Archive for August 5th, 2022

More better

When my in-laws lived here (from the early 50s until my mother-in-law died in 1993) the house they lived in remained essentially the same. They moved from one side of the house to the other and made only one change, removing a wall to make their TV room bigger. That was all, in all these years.

I remember when we visited them, before 1993, this was a quiet neighborhood with only the sound of the foghorn, waves, and seagulls. We experienced this kind of quiet in Finland. Coming back was a rude awakening. For one, we have a construction project in our backyard. It already made for one noisy summer last year when the foundation and framing was done and continues to do so now. Masons cladded the chimney with fieldstones that had to be lifted onto scaffolding using a squeaky flywheel and cut noisily with a stone cutter, from early morning till the end of the afternoon. This lasted for weeks. And now that this is done people across the cove are building a new house in and on the rocks which has required blasting and now produces loud noises from big trucks that are being loaded with rock debris. And when the construction noises calm down there are the landscapers with their noisy and polluting gas-powered landscaping equipment, mowers, blowers, and trimmers. It is never quiet anymore.

This morning when I walked around the small peninsula where we live, I counted 7 construction sites and 12 houses that weren’t there, or didn’t look at all as they do now, when my in-laws lived here. I sometimes wished I could take my long-gone in-laws for a walk around the neighborhood and watch their expressions. 

I know what has changed. When Axel grew up here, most houses were summer houses and at that time, summer houses were for the summer, not requiring the same creature comforts as their rest-of-the-year homes. People who lived here all year round like my husband’s parents, weren’t wealthy. Now our neighborhood is populated all year round; properties are snatched up by people with much wealth who either pull down the old houses or renovate, leaving only the bare house frames intact.  For years now there hasn’t been a summer without some construction project nearby. On the day Axel’s mother died we got phone calls from real estate developers asking whether we were going to sell. We now have several real estate companies in town and construction companies, all running booming businesses, creating more wealth and more wishes for more and better.
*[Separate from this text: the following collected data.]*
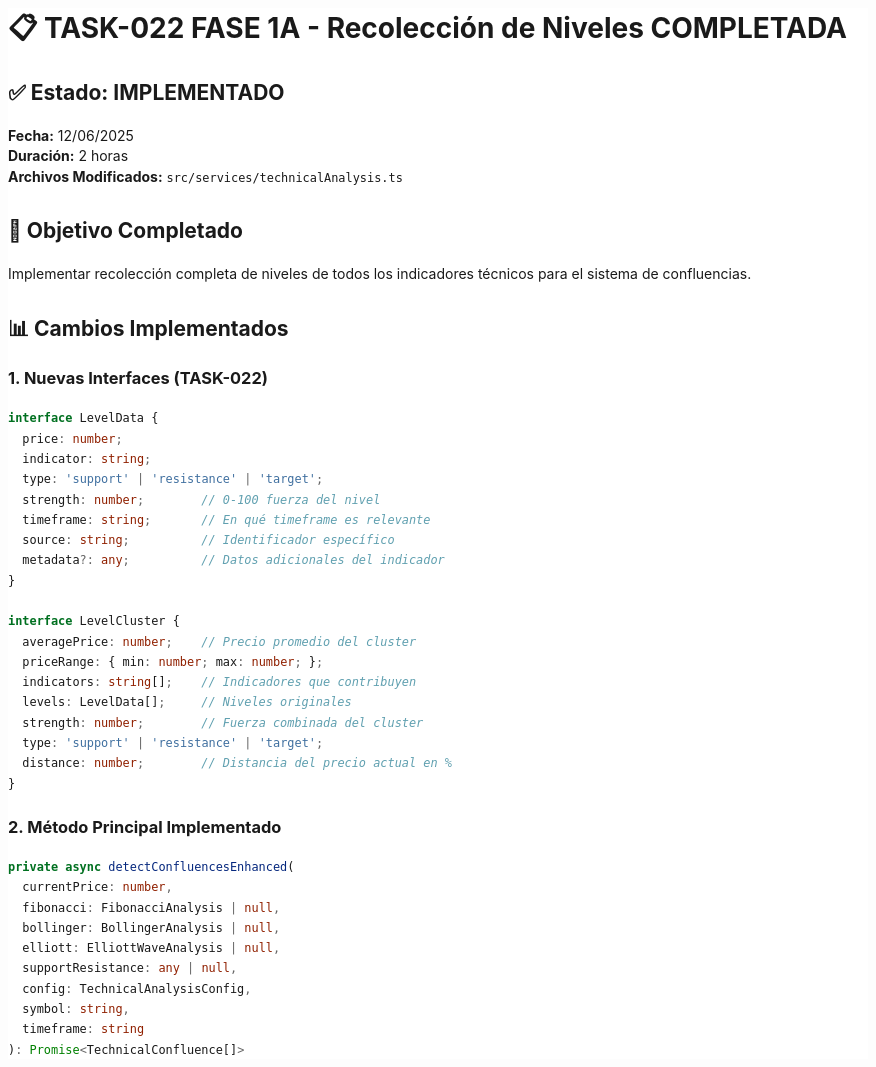 # 📋 TASK-022 FASE 1A - Recolección de Niveles COMPLETADA

## ✅ Estado: IMPLEMENTADO
**Fecha:** 12/06/2025  
**Duración:** 2 horas  
**Archivos Modificados:** `src/services/technicalAnalysis.ts`

## 🎯 Objetivo Completado
Implementar recolección completa de niveles de todos los indicadores técnicos para el sistema de confluencias.

## 📊 Cambios Implementados

### 1. Nuevas Interfaces (TASK-022)
```typescript
interface LevelData {
  price: number;
  indicator: string;
  type: 'support' | 'resistance' | 'target';
  strength: number;        // 0-100 fuerza del nivel
  timeframe: string;       // En qué timeframe es relevante
  source: string;          // Identificador específico
  metadata?: any;          // Datos adicionales del indicador
}

interface LevelCluster {
  averagePrice: number;    // Precio promedio del cluster
  priceRange: { min: number; max: number; };
  indicators: string[];    // Indicadores que contribuyen
  levels: LevelData[];     // Niveles originales
  strength: number;        // Fuerza combinada del cluster
  type: 'support' | 'resistance' | 'target';
  distance: number;        // Distancia del precio actual en %
}
```

### 2. Método Principal Implementado
```typescript
private async detectConfluencesEnhanced(
  currentPrice: number,
  fibonacci: FibonacciAnalysis | null,
  bollinger: BollingerAnalysis | null,
  elliott: ElliottWaveAnalysis | null,
  supportResistance: any | null,
  config: TechnicalAnalysisConfig,
  symbol: string,
  timeframe: string
): Promise<TechnicalConfluence[]>
```
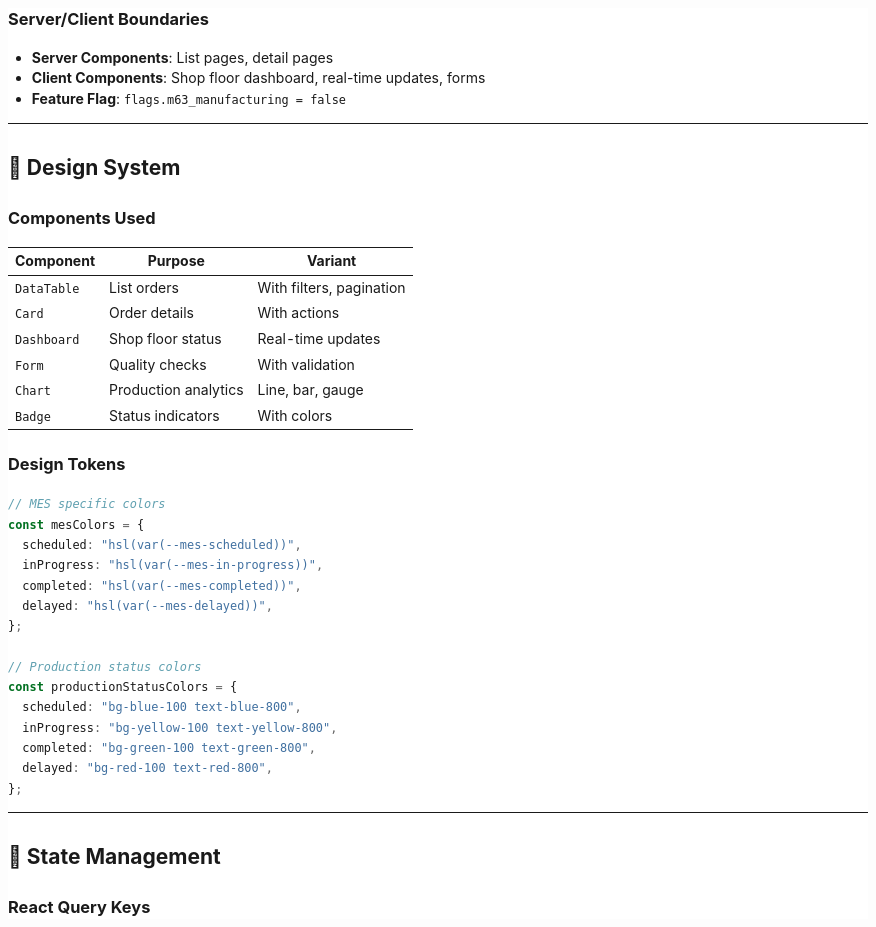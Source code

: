 ### Server/Client Boundaries

- **Server Components**: List pages, detail pages
- **Client Components**: Shop floor dashboard, real-time updates, forms
- **Feature Flag**: `flags.m63_manufacturing = false`

---

## 🎨 Design System

### Components Used

| Component   | Purpose              | Variant                  |
| ----------- | -------------------- | ------------------------ |
| `DataTable` | List orders          | With filters, pagination |
| `Card`      | Order details        | With actions             |
| `Dashboard` | Shop floor status    | Real-time updates        |
| `Form`      | Quality checks       | With validation          |
| `Chart`     | Production analytics | Line, bar, gauge         |
| `Badge`     | Status indicators    | With colors              |

### Design Tokens

```typescript
// MES specific colors
const mesColors = {
  scheduled: "hsl(var(--mes-scheduled))",
  inProgress: "hsl(var(--mes-in-progress))",
  completed: "hsl(var(--mes-completed))",
  delayed: "hsl(var(--mes-delayed))",
};

// Production status colors
const productionStatusColors = {
  scheduled: "bg-blue-100 text-blue-800",
  inProgress: "bg-yellow-100 text-yellow-800",
  completed: "bg-green-100 text-green-800",
  delayed: "bg-red-100 text-red-800",
};
```

---

## 🔄 State Management

### React Query Keys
Everyone seems to be bitten by the bug that whispers in our ears (“not good enough”) – even we are bitten by that same bug. All the advertisers and happiness gurus are telling us that we could be happier, if only we lose some weight, buy this or that, get new clothes, renovate our kitchen or bathroom, or meditate every morning.  I did the latter for 2 years and have stopped doing so. It didn’t make me happier or calmer.

Knowing that most people in the world are sleeping in hot and buggy places, without screens on the windows or air-conditioning, and millions don’t even have a home, I wonder how we could ever be dissatisfied with the beauty and abundance around us. If only we could be satisfied with what we have, rather than indulge in dreams about more and better.